PDAC-Kongress
Experten erwarten langes Rohstoff-Tief

Die Flaute auf dem Rohstoffmarkt wird nach Ansicht von Experten noch lange anhalten. Mit einer spürbaren Verbesserung sei erst ab 2011 zu rechnen, heißt es. Jetzt ruht die Hoffnung auf der Nachfrage aus den Schwellenländern.

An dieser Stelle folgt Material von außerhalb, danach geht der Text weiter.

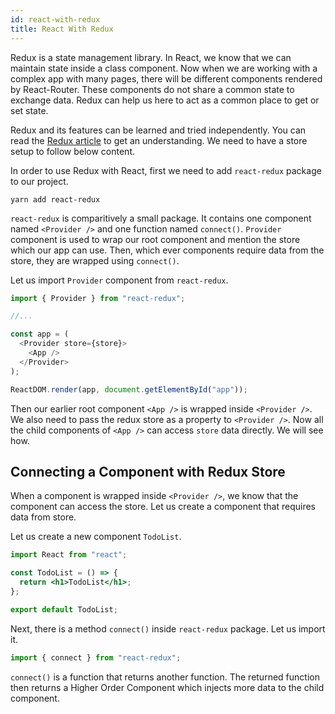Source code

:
 ```yaml
---
id: react-with-redux
title: React With Redux
---
```


Redux is a state management library. In React, we know that we can maintain state inside a class component. Now when we are working with a complex app with many pages, there will be different components rendered by React-Router. These components do not share a common state to exchange data. Redux can help us here to act as a common place to get or set state.

Redux and its features can be learned and tried independently. You can read the [Redux article](../redux/index.md) to get an understanding. We need to have a store setup to follow below content.

In order to use Redux with React, first we need to add `react-redux` package to our project.

```
yarn add react-redux
```

`react-redux` is comparitively a small package. It contains one component named `<Provider />` and one function named `connect()`. `Provider` component is used to wrap our root component and mention the store which our app can use. Then, which ever components require data from the store, they are wrapped using `connect()`.

Let us import `Provider` component from `react-redux`.

```javascript
import { Provider } from "react-redux";

//...

const app = (
  <Provider store={store}>
    <App />
  </Provider>
);

ReactDOM.render(app, document.getElementById("app"));
```

Then our earlier root component `<App />` is wrapped inside `<Provider />`. We also need to pass the redux store as a property to `<Provider />`. Now all the child components of `<App />` can access `store` data directly. We will see how.

## Connecting a Component with Redux Store

When a component is wrapped inside `<Provider />`, we know that the component can access the store. Let us create a component that requires data from store.

Let us create a new component `TodoList`.

```jsx
import React from "react";

const TodoList = () => {
  return <h1>TodoList</h1>;
};

export default TodoList;
```

Next, there is a method `connect()` inside `react-redux` package. Let us import it.

```jsx
import { connect } from "react-redux";
```

`connect()` is a function that returns another function. The returned function then returns a Higher Order Component which injects more data to the child component.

TORONTO. Mit einer grundlegenden Verbesserung des Marktes für Basismetalle wie Stahl und Kupfer ist nach Ansicht von Analysten erst 2011 zu rechnen. Zwar könne bereits im zweiten Quartal dieses Jahres der Tiefpunkt erreicht werden und ein langsamer Anstieg der Preise einsetzen, sagte Rohstoffanalyst Alan Williamson von Galena Asset Management auf einer Branchenkonferenz in Toronto. "Aber die Erholung wird wahrscheinlich enttäuschend sein." Eine entscheide Rolle spielten dabei die Schwellenländer.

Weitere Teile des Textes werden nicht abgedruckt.